== Task prompt ==
Tally the lines in the listing below that include "label". Answer with the count and nothing more.

┄┄┄┄┄┄┄┄┄┄┄┄┄┄┄┄┄┄┄┄

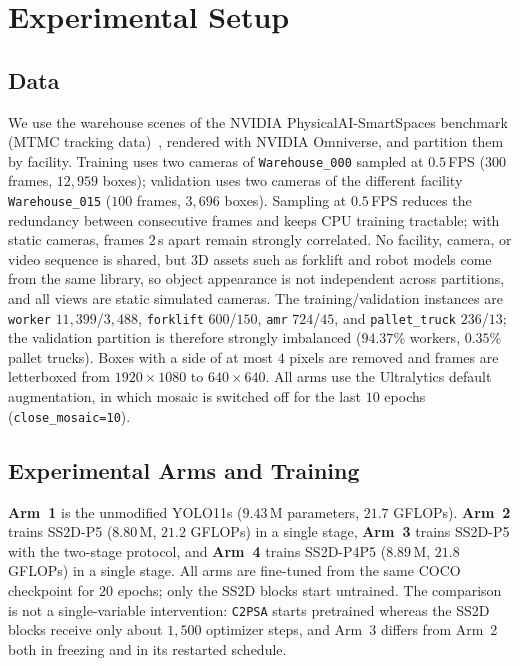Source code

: \section{Experimental Setup}
\label{sec:experimental_setup}

\subsection{Data}
\label{sec:exp_datasets}
We use the warehouse scenes of the NVIDIA PhysicalAI-SmartSpaces benchmark (MTMC tracking data)~\cite{wang2026smartspaces}, rendered with NVIDIA Omniverse, and partition them by facility. Training uses two cameras of \texttt{Warehouse\_000} sampled at $0.5$\,FPS ($300$ frames, $12{,}959$ boxes); validation uses two cameras of the different facility \texttt{Warehouse\_015} ($100$ frames, $3{,}696$ boxes). Sampling at $0.5$\,FPS reduces the redundancy between consecutive frames and keeps CPU training tractable; with static cameras, frames $2$\,s apart remain strongly correlated. No facility, camera, or video sequence is shared, but 3D assets such as forklift and robot models come from the same library, so object appearance is not independent across partitions, and all views are static simulated cameras. The training/validation instances are \texttt{worker} $11{,}399$/$3{,}488$, \texttt{forklift} $600$/$150$, \texttt{amr} $724$/$45$, and \texttt{pallet\_truck} $236$/$13$; the validation partition is therefore strongly imbalanced ($94.37\%$ workers, $0.35\%$ pallet trucks). Boxes with a side of at most $4$ pixels are removed and frames are letterboxed from $1920 \times 1080$ to $640 \times 640$. All arms use the Ultralytics default augmentation, in which mosaic is switched off for the last $10$ epochs (\texttt{close\_mosaic=10}).

\subsection{Experimental Arms and Training}
\label{sec:exp_baselines}
\textbf{Arm~1} is the unmodified YOLO11s ($9.43$\,M parameters, $21.7$ GFLOPs). \textbf{Arm~2} trains SS2D-P5 ($8.80$\,M, $21.2$ GFLOPs) in a single stage, \textbf{Arm~3} trains SS2D-P5 with the two-stage protocol, and \textbf{Arm~4} trains SS2D-P4P5 ($8.89$\,M, $21.8$ GFLOPs) in a single stage. All arms are fine-tuned from the same COCO checkpoint for $20$ epochs; only the SS2D blocks start untrained. The comparison is not a single-variable intervention: \texttt{C2PSA} starts pretrained whereas the SS2D blocks receive only about $1{,}500$ optimizer steps, and Arm~3 differs from Arm~2 both in freezing and in its restarted schedule.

┄┄┄┄┄┄┄┄┄┄┄┄┄┄┄┄┄┄┄┄

== Worked solution ==
3